3,649,372 Patented Mar. 14, 1972 The method of forming an insulating coating on the surface of electrical steel sheets with the aid of phosphate is not capable of easily providing an insulating coating having all of desired properties and beautiful surface appearance which is worth marketing.

This method makes use of a baking step under extremely strict conditions in order to produce a thin and smooth insulating coating having high corrosion resistance and insulating property, so that it is not suitable for producing industrially stable insulating coating on a mass production basis.

Moreover, the conventional phosphate coating has the disadvantage that deterioration to the adhesion of the coating occurs when it is subjected to a stress relief annealing step and hence the coating becomes flaked off from the steel sheet, and the interlamination resistance becomes remarkably decreased, and cannot be applied to grain oriented silicon steel whose insulating property must be high.

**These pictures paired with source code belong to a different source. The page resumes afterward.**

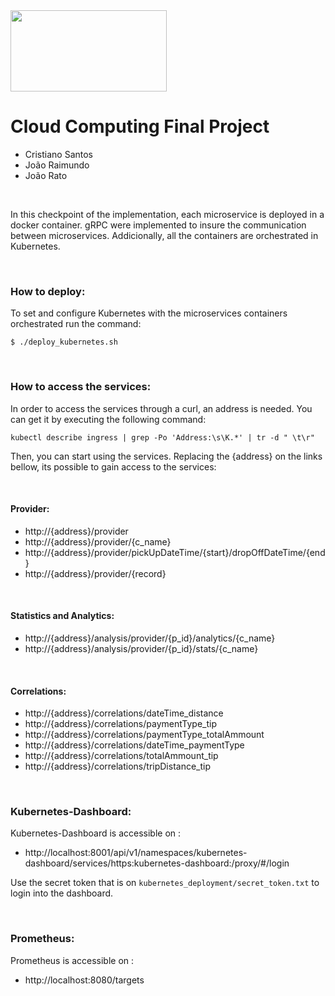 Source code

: <img src="https://ciencias.ulisboa.pt/sites/default/files/Ciencias_Logo_Azul-01.png" width="250" height="130">

# Cloud Computing Final Project

 * Cristiano Santos
 * João Raimundo
 * João Rato


<br>

In this checkpoint of the implementation, each microservice is deployed in a docker container. gRPC were implemented to insure the communication between microservices.
Addicionally, all the containers are orchestrated in Kubernetes. 

<br>

### How to deploy: 

To set and configure Kubernetes with the microservices containers orchestrated run the command:

```
$ ./deploy_kubernetes.sh
```

<br>

### How to access the services: 

In order to access the services through a curl, an address is needed. You can get it by executing the following command:

```
kubectl describe ingress | grep -Po 'Address:\s\K.*' | tr -d " \t\r"
```
Then, you can start using the services. Replacing the {address} on the links bellow, its possible to gain access to the services:

<br>

#### Provider:
 * http://{address}/provider
 * http://{address}/provider/{c_name}
 * http://{address}/provider/pickUpDateTime/{start}/dropOffDateTime/{end}
 * http://{address}/provider/{record}
 
 <br>
 
#### Statistics and Analytics:
 
 * http://{address}/analysis/provider/{p_id}/analytics/{c_name}
 * http://{address}/analysis/provider/{p_id}/stats/{c_name}
 
<br>

#### Correlations:

 * http://{address}/correlations/dateTime_distance
 * http://{address}/correlations/paymentType_tip
 * http://{address}/correlations/paymentType_totalAmmount
 * http://{address}/correlations/dateTime_paymentType
 * http://{address}/correlations/totalAmmount_tip
 * http://{address}/correlations/tripDistance_tip

<br>

### Kubernetes-Dashboard: 

Kubernetes-Dashboard is accessible on : 

 * http://localhost:8001/api/v1/namespaces/kubernetes-dashboard/services/https:kubernetes-dashboard:/proxy/#/login

Use the secret token that is on `kubernetes_deployment/secret_token.txt` to login into the dashboard.

<br>

### Prometheus: 

Prometheus is accessible on : 
 * http://localhost:8080/targets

An object of the invention is to obviate the above mentioned disadvantages and provide a novel reagent for forming a coating having excellent properties such as insulating property, adhesive property, corrosion resistance, space factor, heat resistance, machinability, weldability, etc., in an industrially easy manner, which can be applied effectively to the formation of an insulating film having a high break down voltage on a glass film formed on a grain oriented silicon steel sheet.

A feature of the invention is the provision of such an improved reagent for forming an insulating coating on the surface of electrical steel sheets which comprises an aqueous solution consisting of parts by weight of monobasic magnesium phosphate and 5 to 30 parts by weight of chromic anhydride, and 0.4 to 2.1 parts by Weight based on aluminum of aluminum nitrate and/or amorphous aluminum hydroxide.

The surface condition of the electrical steel sheets on which the reagent according to the invention is coated must be cleaned preliminary to the coating treatment, but it is not necessary to apply special steps such as to remove a thin oxide film formed by an annealing step on the surface of the electrical steel sheets.

Several reagents consisting of magnesium phosphate and chromic anhydride or consisting of phosphoric acid, magnesium oxide and chromic anhydride have heretofore been proposed. But, such reagents could not provide an insulating coating having sufficient interlamination resistance and adhesive property.

The addition of specially defined aluminum compounds to a mixture of magnesium phosphate and chromic anhydride with a given mixing ratio in accordance with the invention results in a reagent that can obtain an insulating coating having remarkably improved interlamination resistance and adhesive property.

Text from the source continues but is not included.